[[ EXERCISE DATA, beginning ]]

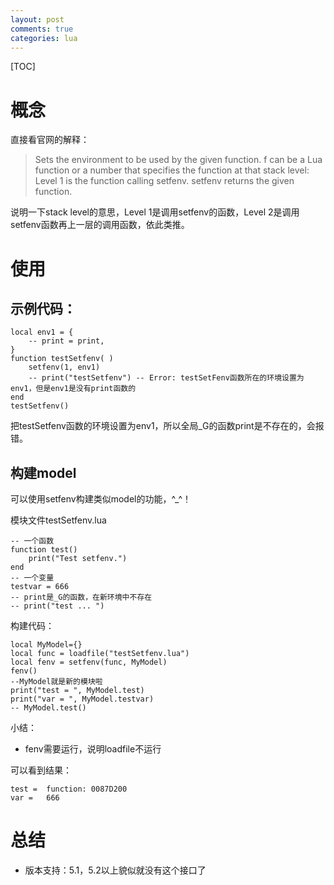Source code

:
 ```yaml
---
layout: post
comments: true
categories: lua
---
```

[TOC]

# 概念
直接看官网的解释：

> Sets the environment to be used by the given function. f can be a Lua function or a number that specifies the function at that stack level: Level 1 is the function calling setfenv. setfenv returns the given function.

说明一下stack level的意思，Level 1是调用setfenv的函数，Level 2是调用setfenv函数再上一层的调用函数，依此类推。

# 使用

## 示例代码：

	local env1 = {
		-- print = print,
	}
	function testSetfenv( )
		setfenv(1, env1)
		-- print("testSetfenv")	-- Error: testSetFenv函数所在的环境设置为env1，但是env1是没有print函数的
	end
	testSetfenv()

把testSetfenv函数的环境设置为env1，所以全局_G的函数print是不存在的，会报错。

## 构建model

可以使用setfenv构建类似model的功能，^_^！

模块文件testSetfenv.lua

	-- 一个函数
	function test()
	    print("Test setfenv.")
	end
	-- 一个变量
	testvar = 666
	-- print是_G的函数，在新环境中不存在
	-- print("test ... ")


构建代码：

	local MyModel={}
	local func = loadfile("testSetfenv.lua")
	local fenv = setfenv(func, MyModel)
	fenv()
	--MyModel就是新的模块啦
	print("test = ", MyModel.test)
	print("var = ", MyModel.testvar)
	-- MyModel.test()


小结：

* fenv需要运行，说明loadfile不运行

可以看到结果：

	test = 	function: 0087D200
	var = 	666


# 总结
* 版本支持：5.1，5.2以上貌似就没有这个接口了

[[ EXERCISE DATA, end ]]

YOUR GOAL: Among the records above, find each line holding the string "Level" and pull it out.

SOLUTION FOR THIS PROBLEM:
> Sets the environment to be used by the given function. f can be a Lua function or a number that specifies the function at that stack level: Level 1 is the function calling setfenv. setfenv returns the given function.
说明一下stack level的意思，Level 1是调用setfenv的函数，Level 2是调用setfenv函数再上一层的调用函数，依此类推。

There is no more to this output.